**What to do:** With the pictures left out, copy the records below exactly from the first line down to the line holding "You should see", and include that line.

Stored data
_____

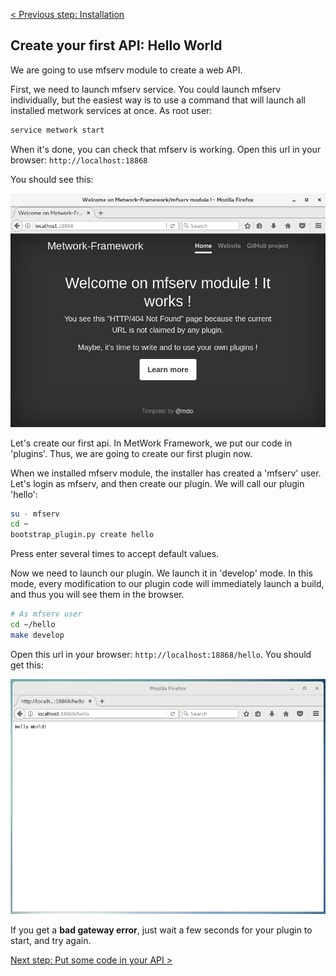 [< Previous step: Installation](./1_installation.md)

## Create your first API: Hello World

We are going to use mfserv module to create a web API.

First, we need to launch mfserv service. You could launch mfserv individually, but the easiest way is to use a command that will launch all installed metwork services at once. As root user:

``` bash
service metwork start
```

When it's done, you can check that mfserv is working. Open this url in your browser: `http://localhost:18868`

You should see this:

![alt text](./images/mfserv_browser.png "mfserv welcome page in a browser")

Let's create our first api. In MetWork Framework, we put our code in 'plugins'. Thus, we are going to create our first plugin now.

When we installed mfserv module, the installer has created a 'mfserv' user. Let's login as mfserv, and then create our plugin. We will call our plugin 'hello':

``` bash
su - mfserv
cd ~
bootstrap_plugin.py create hello
```

Press enter several times to accept default values.

Now we need to launch our plugin. We launch it in 'develop' mode. In this mode, every modification to our plugin code will immediately launch a build, and thus you will see them in the browser.

``` bash
# As mfserv user
cd ~/hello
make develop
```

Open this url in your browser: `http://localhost:18868/hello`. You should get this:

![alt text](./images/mfserv_hello.png "mfserv hello world")

If you get a __bad gateway error__, just wait a few seconds for your plugin to start, and try again.

[Next step: Put some code in your API >](./3_second_api.md)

_____

**Solution to the exercise:**
 [< Previous step: Installation](./1_installation.md)

## Create your first API: Hello World

We are going to use mfserv module to create a web API.

First, we need to launch mfserv service. You could launch mfserv individually, but the easiest way is to use a command that will launch all installed metwork services at once. As root user:

``` bash
service metwork start
```

When it's done, you can check that mfserv is working. Open this url in your browser: `http://localhost:18868`

You should see this:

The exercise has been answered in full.